An example of the changing nature of this technical language is the shift from archiving to preserving.  Those of us who today are specialists in research data management talk about preserving research data. Two decades ago, we spoke about data archiving. Moving from archiving to preserving came about in the late 1990s when digital preservation established itself as a field encompassing digital content. This change of terms carried an explicit identification of objects that are digital rather than analogue. Preservation became associated with digital content and archiving was largely left with analogue material.

Preserving or archiving. Does this distinction warrant a change in terminology? It can. Our use of common language for technical purposes can cause confusion. Sometimes it is more appropriate to adopt a lesser used term to introduce a new technical usage. For example, my initial reaction to the use of metadata in the early days of the Web was that we didn’t need a replacement term for cataloguing information. Subsequently, however, I saw the value of this new term. Metadata covers a greater range of descriptive information than a catalogue record and in the digital context, metadata can be actionable, driving automated processes. Metadata as a concept added new meaning and functionality. This term has even become a household word with Edward Snowden’s revelations about the U.S. National Security Agency’s use of metadata to identify telecommunications for snooping.

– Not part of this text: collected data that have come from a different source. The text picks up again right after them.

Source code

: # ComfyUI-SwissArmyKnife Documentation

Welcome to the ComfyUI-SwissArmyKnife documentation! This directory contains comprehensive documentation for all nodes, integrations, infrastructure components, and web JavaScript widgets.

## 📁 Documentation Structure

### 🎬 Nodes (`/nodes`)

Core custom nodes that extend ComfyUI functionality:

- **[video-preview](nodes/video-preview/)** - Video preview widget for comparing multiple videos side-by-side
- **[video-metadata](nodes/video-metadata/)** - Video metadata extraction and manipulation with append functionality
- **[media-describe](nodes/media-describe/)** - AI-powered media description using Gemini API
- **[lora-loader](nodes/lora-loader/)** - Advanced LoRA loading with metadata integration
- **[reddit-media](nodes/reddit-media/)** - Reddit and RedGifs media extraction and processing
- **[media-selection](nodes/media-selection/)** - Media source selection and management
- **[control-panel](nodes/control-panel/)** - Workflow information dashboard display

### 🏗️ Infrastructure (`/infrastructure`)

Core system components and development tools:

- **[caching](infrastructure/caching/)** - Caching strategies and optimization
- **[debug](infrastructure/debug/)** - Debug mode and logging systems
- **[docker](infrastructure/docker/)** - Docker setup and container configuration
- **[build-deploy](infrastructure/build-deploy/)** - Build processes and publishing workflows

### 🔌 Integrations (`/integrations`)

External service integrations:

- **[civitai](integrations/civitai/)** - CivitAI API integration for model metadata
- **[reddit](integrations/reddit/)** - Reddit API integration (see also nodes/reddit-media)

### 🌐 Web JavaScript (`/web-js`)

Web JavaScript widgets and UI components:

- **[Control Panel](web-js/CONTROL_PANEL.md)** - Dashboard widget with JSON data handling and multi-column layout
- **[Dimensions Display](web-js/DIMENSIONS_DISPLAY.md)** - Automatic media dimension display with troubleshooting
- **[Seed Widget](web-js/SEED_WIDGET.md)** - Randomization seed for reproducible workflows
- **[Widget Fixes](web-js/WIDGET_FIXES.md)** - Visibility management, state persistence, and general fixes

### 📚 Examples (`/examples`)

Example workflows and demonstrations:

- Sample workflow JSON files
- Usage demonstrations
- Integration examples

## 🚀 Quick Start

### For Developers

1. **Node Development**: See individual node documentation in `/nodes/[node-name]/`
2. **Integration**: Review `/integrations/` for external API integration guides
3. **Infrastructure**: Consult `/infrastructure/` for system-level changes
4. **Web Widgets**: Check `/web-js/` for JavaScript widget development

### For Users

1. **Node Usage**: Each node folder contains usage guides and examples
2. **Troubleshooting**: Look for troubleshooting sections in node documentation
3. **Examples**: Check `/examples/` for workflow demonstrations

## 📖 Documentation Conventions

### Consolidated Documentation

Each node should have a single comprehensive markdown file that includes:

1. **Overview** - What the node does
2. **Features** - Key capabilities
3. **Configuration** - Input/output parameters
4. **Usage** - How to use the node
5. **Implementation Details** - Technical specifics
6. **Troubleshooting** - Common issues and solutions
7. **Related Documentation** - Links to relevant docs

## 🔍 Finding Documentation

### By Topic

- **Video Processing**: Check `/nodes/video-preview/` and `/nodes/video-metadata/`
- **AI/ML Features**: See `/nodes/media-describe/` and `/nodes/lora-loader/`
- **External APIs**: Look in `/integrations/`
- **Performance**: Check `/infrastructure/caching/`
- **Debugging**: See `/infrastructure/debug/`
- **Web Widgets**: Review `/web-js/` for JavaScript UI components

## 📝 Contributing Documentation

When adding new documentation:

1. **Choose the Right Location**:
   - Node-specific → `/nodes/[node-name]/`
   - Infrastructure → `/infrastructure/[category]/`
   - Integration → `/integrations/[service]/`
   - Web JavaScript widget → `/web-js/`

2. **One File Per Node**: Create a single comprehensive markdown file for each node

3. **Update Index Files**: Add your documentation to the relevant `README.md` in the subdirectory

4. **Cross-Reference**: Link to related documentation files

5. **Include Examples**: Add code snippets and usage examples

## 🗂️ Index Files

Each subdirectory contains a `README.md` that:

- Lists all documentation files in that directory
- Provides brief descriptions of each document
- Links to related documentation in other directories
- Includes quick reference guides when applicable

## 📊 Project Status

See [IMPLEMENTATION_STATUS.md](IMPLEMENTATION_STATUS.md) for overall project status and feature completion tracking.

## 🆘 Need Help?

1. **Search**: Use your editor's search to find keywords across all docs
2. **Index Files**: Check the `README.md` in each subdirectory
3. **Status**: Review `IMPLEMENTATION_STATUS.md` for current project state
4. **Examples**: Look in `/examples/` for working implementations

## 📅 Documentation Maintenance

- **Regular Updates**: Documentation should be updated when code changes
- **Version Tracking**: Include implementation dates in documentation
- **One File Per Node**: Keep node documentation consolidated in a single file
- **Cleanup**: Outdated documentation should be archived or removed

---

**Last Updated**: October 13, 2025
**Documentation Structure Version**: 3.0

Think about how vacuous the term data has become. Everything that is digital is now called data. We have data plans with our telecom providers and WIFI digital cameras that store data in the cloud. There are digital collections of texts, images, sound, and video in our libraries. All of this content is also called data. How do we distinguish research data from everything else that is digital?  I prefer to think of research data as information structured by methodology and organized in digital products that are used as evidence in the research process.  This leaves all other digital content that is not research data with the potential of becoming research data.  From this perspective, research data are a special class of digital data, allowing us to talk about the technical activities of research data management without confusing it with everything else that is digital.

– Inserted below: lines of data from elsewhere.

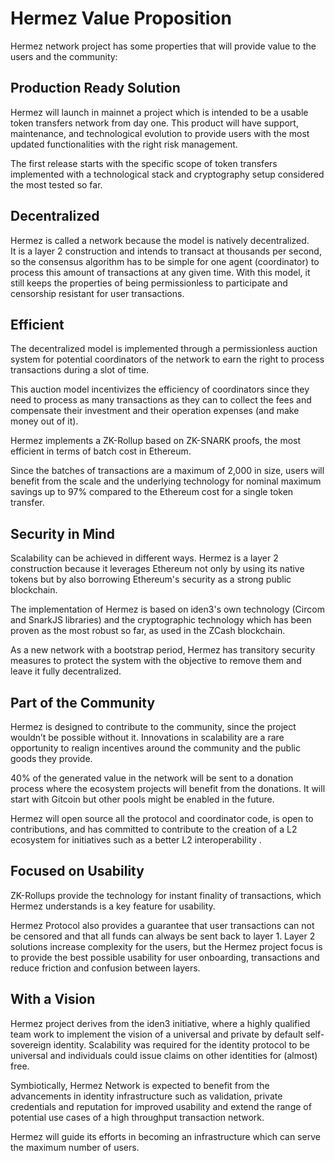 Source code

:# Hermez Value Proposition

Hermez network project has some properties that will provide value to the users and the community:

## Production Ready Solution
Hermez will launch in mainnet a project which is intended to be a usable token transfers network from day one. This product will have support, maintenance, and technological evolution to provide users with the most updated functionalities with the right risk management.

The first release starts with the specific scope of token transfers implemented with a technological stack and cryptography setup considered the most tested so far.

## Decentralized
Hermez is called a network because the model is natively decentralized.  
It is a layer 2 construction and intends to transact at thousands per second, so the consensus algorithm has to be simple for one agent (coordinator) to process this amount of  transactions at any given time.
With this model, it still keeps the properties of being permissionless to participate and censorship resistant for user transactions.

## Efficient
The decentralized model is implemented through a permissionless auction system for potential coordinators of the network to earn the right to process transactions during a slot of time.

This auction model incentivizes the efficiency of coordinators since they need to process as many transactions as they can to collect the fees and compensate their investment and their operation expenses (and make money out of it).

Hermez implements a ZK-Rollup based on ZK-SNARK proofs, the most efficient in terms of batch cost in Ethereum.

Since the batches of transactions are a maximum of 2,000 in size, users will benefit from the scale and the underlying technology for nominal maximum savings up to 97% compared to the Ethereum cost for a single token transfer.

## Security in Mind
Scalability can be achieved in different ways. Hermez is a layer 2 construction because it leverages Ethereum not only by using its native tokens but by also borrowing Ethereum's security as a strong public blockchain.

The implementation of Hermez is based on iden3's own technology (Circom and SnarkJS libraries) and the cryptographic technology which has been proven as the most robust so far, as used in the ZCash blockchain.

As a new network with a bootstrap period, Hermez has transitory security measures to protect the system with the objective to remove them and leave it fully decentralized.

## Part of the Community
Hermez is designed to contribute to the community, since the project wouldn’t be possible without it. Innovations in scalability are a rare opportunity to realign incentives around the community and the public goods they provide.

40% of the generated value in the network will be sent to a donation process where the ecosystem projects will benefit from the donations. It will start with Gitcoin but other pools might be enabled in the future.

Hermez will open source all the protocol and coordinator code, is open to contributions, and has committed to contribute to the creation of a L2 ecosystem for initiatives such as a better L2 interoperability .


## Focused on Usability
ZK-Rollups provide the technology for instant finality of transactions, which Hermez understands is a key feature for usability.

Hermez Protocol also provides a guarantee that user transactions can not be censored and that all funds can always be sent back to layer 1.
Layer 2 solutions increase complexity for the users, but the Hermez project focus is to provide the best possible usability for user onboarding, transactions and reduce friction and confusion between layers.


## With a Vision
Hermez project derives from the iden3 initiative, where a highly qualified team work to implement the vision of a universal and private by default self-sovereign identity. Scalability was required for the identity protocol to be universal and individuals could issue claims on other identities for (almost) free.

Symbiotically, Hermez Network is expected to benefit from the advancements in identity infrastructure such as validation, private credentials and reputation for improved usability and extend the range of potential use cases of a high throughput transaction network.

Hermez will guide its efforts in becoming an infrastructure which can serve the maximum number of users.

Part of being a professional in research data management is ensuring that the concepts we use in a technical context are consistent. This brings me to a story that took place recently between a senior scientist with a federal government department and members of the Canadian Polar Data Network, who were providing advice on research data management infrastructure. The scientist’s training was in biology and whenever we spoke about data preservation, he would smile. Finally, he said, “When you say preserving data, I think of my mother’s preserves … canning data in jars. Wouldn’t it be more appropriate to talk about conserving data?” The question surprised us because we did not have a context for research data conservation. For biologists, the act of conserving is one of protecting something or restoring it to an earlier state. While data preservation does involve processes to protect digital content as well as the contextual and technical information describing this content, the intent is to maintain the materials in their original digital state indefinitely. Activities involved in repairing research data or its supporting metadata may be part of the curation of the data prior to processing the content for preservation. However, the act of preserving research data is one of keeping the digital content in its pristine state.

This example illustrates the communication challenge that can occur across domains when concepts differ. While biologists may more readily use conservation than preservation, we need to stay within the context of our data profession. In describing digital preservation practices within research data management, we need to convey a technical meaning that applies to activities supporting the long-term access to research data. Today, this happens to be data preservation.